Given this CUDA program
template<typename Lambda> __global__ void run_this(Lambda lambda) { lambda(); } template<typename T> struct remove_reference { using type = T; }; template<typename T> struct remove_reference<T&> { using type = T; }; template<typename T> constexpr typename remove_reference<T>::type&& move(T&& t) { return static_cast<typename remove_reference<T>::type&&>(t); } int main() { auto foo = move([](){}); run_this<<<1, 1, 1>>>([]() __device__ { printf("Hello World\n"); }); return 0; }
the assertion at the top of CGNVCUDARuntime::emitDeviceStub will fail. For release builds the effect is simply a cudaErrorInvalidDeviceFunction error at run time. The reason for this is that the mangled names of the device stub and the actual device side function differ: The stub is called _Z8run_thisIZ4mainE3$_1EvT_, while the device function is _Z8run_thisIZ4mainE3$_0EvT_. The difference comes down to the anonymous struct ID that is maintained and assigned by the ManglerContext. It appears that for the latter getAnonymousStructId is never called for the moved no-op lambda, resulting in an ID of 0 for the kernel.
My proposed solution would be to simply share the ManglerContext used by the CGNVCUDARuntime and CGCXXABI code generators.

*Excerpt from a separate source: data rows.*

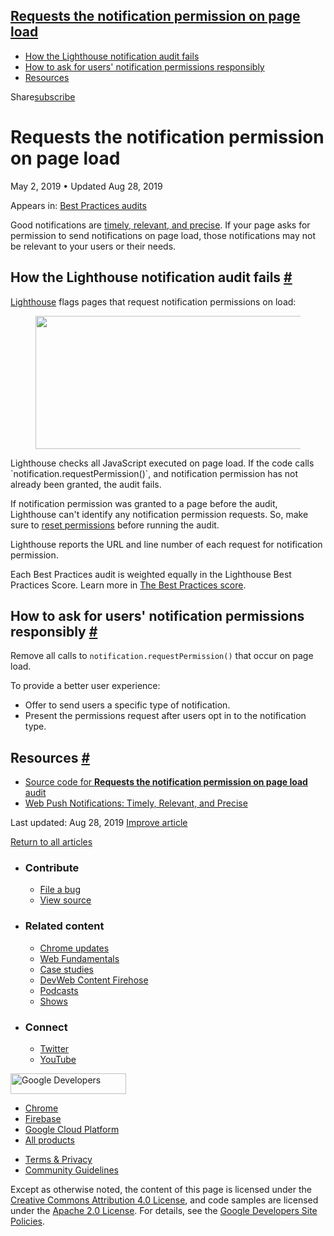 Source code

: 





<a href="#requests-the-notification-permission-on-page-load" class="w-toc__header--link">Requests the notification permission on page load</a>
----------------------------------------------------------------------------------------------------------------------------------------------

-   [How the Lighthouse notification audit fails](#how-the-lighthouse-notification-audit-fails)
-   [How to ask for users' notification permissions responsibly](#how-to-ask-for-users'-notification-permissions-responsibly)
-   [Resources](#resources)

Share<a href="/newsletter/" class="gc-analytics-event w-actions__fab w-actions__fab--subscribe"><span>subscribe</span></a>

Requests the notification permission on page load
=================================================

May 2, 2019 <span class="w-author__separator">•</span> Updated Aug 28, 2019

<span class="w-post-signpost__title">Appears in:</span> <a href="/lighthouse-best-practices" class="w-post-signpost__link">Best Practices audits</a>

Good notifications are [timely, relevant, and precise](https://developers.google.com/web/fundamentals/push-notifications/). If your page asks for permission to send notifications on page load, those notifications may not be relevant to your users or their needs.

How the Lighthouse notification audit fails <a href="#how-the-lighthouse-notification-audit-fails" class="w-headline-link">#</a>
--------------------------------------------------------------------------------------------------------------------------------

[Lighthouse](https://developers.google.com/web/tools/lighthouse/) flags pages that request notification permissions on load:

<figure><img src="https://web-dev.imgix.net/image/tcFciHGuF3MxnTr1y5ue01OGLBn2/eKTrQAAdl1v7pQL0GYRc.png?auto=format" class="w-screenshot" sizes="(min-width: 800px) 800px, calc(100vw - 48px)" srcset="https://web-dev.imgix.net/image/tcFciHGuF3MxnTr1y5ue01OGLBn2/eKTrQAAdl1v7pQL0GYRc.png?auto=format&amp;w=200 200w, https://web-dev.imgix.net/image/tcFciHGuF3MxnTr1y5ue01OGLBn2/eKTrQAAdl1v7pQL0GYRc.png?auto=format&amp;w=228 228w, https://web-dev.imgix.net/image/tcFciHGuF3MxnTr1y5ue01OGLBn2/eKTrQAAdl1v7pQL0GYRc.png?auto=format&amp;w=260 260w, https://web-dev.imgix.net/image/tcFciHGuF3MxnTr1y5ue01OGLBn2/eKTrQAAdl1v7pQL0GYRc.png?auto=format&amp;w=296 296w, https://web-dev.imgix.net/image/tcFciHGuF3MxnTr1y5ue01OGLBn2/eKTrQAAdl1v7pQL0GYRc.png?auto=format&amp;w=338 338w, https://web-dev.imgix.net/image/tcFciHGuF3MxnTr1y5ue01OGLBn2/eKTrQAAdl1v7pQL0GYRc.png?auto=format&amp;w=385 385w, https://web-dev.imgix.net/image/tcFciHGuF3MxnTr1y5ue01OGLBn2/eKTrQAAdl1v7pQL0GYRc.png?auto=format&amp;w=439 439w, https://web-dev.imgix.net/image/tcFciHGuF3MxnTr1y5ue01OGLBn2/eKTrQAAdl1v7pQL0GYRc.png?auto=format&amp;w=500 500w, https://web-dev.imgix.net/image/tcFciHGuF3MxnTr1y5ue01OGLBn2/eKTrQAAdl1v7pQL0GYRc.png?auto=format&amp;w=571 571w, https://web-dev.imgix.net/image/tcFciHGuF3MxnTr1y5ue01OGLBn2/eKTrQAAdl1v7pQL0GYRc.png?auto=format&amp;w=650 650w, https://web-dev.imgix.net/image/tcFciHGuF3MxnTr1y5ue01OGLBn2/eKTrQAAdl1v7pQL0GYRc.png?auto=format&amp;w=741 741w, https://web-dev.imgix.net/image/tcFciHGuF3MxnTr1y5ue01OGLBn2/eKTrQAAdl1v7pQL0GYRc.png?auto=format&amp;w=845 845w, https://web-dev.imgix.net/image/tcFciHGuF3MxnTr1y5ue01OGLBn2/eKTrQAAdl1v7pQL0GYRc.png?auto=format&amp;w=964 964w, https://web-dev.imgix.net/image/tcFciHGuF3MxnTr1y5ue01OGLBn2/eKTrQAAdl1v7pQL0GYRc.png?auto=format&amp;w=1098 1098w, https://web-dev.imgix.net/image/tcFciHGuF3MxnTr1y5ue01OGLBn2/eKTrQAAdl1v7pQL0GYRc.png?auto=format&amp;w=1252 1252w, https://web-dev.imgix.net/image/tcFciHGuF3MxnTr1y5ue01OGLBn2/eKTrQAAdl1v7pQL0GYRc.png?auto=format&amp;w=1428 1428w, https://web-dev.imgix.net/image/tcFciHGuF3MxnTr1y5ue01OGLBn2/eKTrQAAdl1v7pQL0GYRc.png?auto=format&amp;w=1600 1600w" width="800" height="213" /></figure>Lighthouse checks all JavaScript executed on page load. If the code calls `notification.requestPermission()`, and notification permission has not already been granted, the audit fails.

If notification permission was granted to a page before the audit, Lighthouse can't identify any notification permission requests. So, make sure to [reset permissions](https://support.google.com/chrome/answer/6148059) before running the audit.

Lighthouse reports the URL and line number of each request for notification permission.

Each Best Practices audit is weighted equally in the Lighthouse Best Practices Score. Learn more in [The Best Practices score](https://developers.google.com/web/tools/lighthouse/v3/scoring#best-practices).

How to ask for users' notification permissions responsibly <a href="#how-to-ask-for-users&#39;-notification-permissions-responsibly" class="w-headline-link">#</a>
------------------------------------------------------------------------------------------------------------------------------------------------------------------

Remove all calls to `notification.requestPermission()` that occur on page load.

To provide a better user experience:

-   Offer to send users a specific type of notification.
-   Present the permissions request after users opt in to the notification type.

Resources <a href="#resources" class="w-headline-link">#</a>
------------------------------------------------------------

-   [Source code for **Requests the notification permission on page load** audit](https://github.com/GoogleChrome/lighthouse/blob/master/lighthouse-core/audits/dobetterweb/notification-on-start.js)
-   [Web Push Notifications: Timely, Relevant, and Precise](https://developers.google.com/web/fundamentals/push-notifications/)

<span class="w-mr--sm">Last updated: Aug 28, 2019 </span>[Improve article](https://github.com/GoogleChrome/web.dev/blob/master/src/site/content/en/lighthouse-best-practices/notification-on-start/index.md)

<a href="/lighthouse-best-practices" class="gc-analytics-event w-article-navigation__link w-article-navigation__link--back w-article-navigation__link--single">Return to all articles</a>

-   ### Contribute

    -   <a href="https://github.com/GoogleChrome/web.dev/issues/new?assignees=&amp;labels=bug&amp;template=bug_report.md&amp;title=" class="w-footer__linkbox-link">File a bug</a>
    -   <a href="https://github.com/googlechrome/web.dev" class="w-footer__linkbox-link">View source</a>

-   ### Related content

    -   <a href="https://blog.chromium.org/" class="w-footer__linkbox-link">Chrome updates</a>
    -   <a href="https://developers.google.com/web/" class="w-footer__linkbox-link">Web Fundamentals</a>
    -   <a href="https://developers.google.com/web/showcase/" class="w-footer__linkbox-link">Case studies</a>
    -   <a href="https://devwebfeed.appspot.com/" class="w-footer__linkbox-link">DevWeb Content Firehose</a>
    -   <a href="/podcasts/" class="w-footer__linkbox-link">Podcasts</a>
    -   <a href="/shows/" class="w-footer__linkbox-link">Shows</a>

-   ### Connect

    -   <a href="https://www.twitter.com/ChromiumDev" class="w-footer__linkbox-link">Twitter</a>
    -   <a href="https://www.youtube.com/user/ChromeDevelopers" class="w-footer__linkbox-link">YouTube</a>

<a href="https://developers.google.com/" class="w-footer__utility-logo-link"><img src="/images/lockup-color.png" alt="Google Developers" class="w-footer__utility-logo" width="185" height="33" /></a>

-   <a href="https://developer.chrome.com/" class="w-footer__utility-link">Chrome</a>
-   <a href="https://firebase.google.com/" class="w-footer__utility-link">Firebase</a>
-   <a href="https://cloud.google.com/" class="w-footer__utility-link">Google Cloud Platform</a>
-   <a href="https://developers.google.com/products" class="w-footer__utility-link">All products</a>

<!-- -->

-   <a href="https://policies.google.com/" class="w-footer__utility-link">Terms &amp; Privacy</a>
-   <a href="/community-guidelines/" class="w-footer__utility-link">Community Guidelines</a>

Except as otherwise noted, the content of this page is licensed under the [Creative Commons Attribution 4.0 License](https://creativecommons.org/licenses/by/4.0/), and code samples are licensed under the [Apache 2.0 License](https://www.apache.org/licenses/LICENSE-2.0). For details, see the [Google Developers Site Policies](https://developers.google.com/terms/site-policies).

For this I've added a new ASTContext::getSharedMangleContext function that memoizes created manglers for the given target ABI. From looking at ManglerContext to me at least it doesn't look like that could cause any issues, but then again, I really don't know much about Clang's internals.
Of course an alternative solution could be to make sure that getAnonymousStructId is always called for both lambdas (and in the correct order), but again I don't really know why that is not happening in the first place.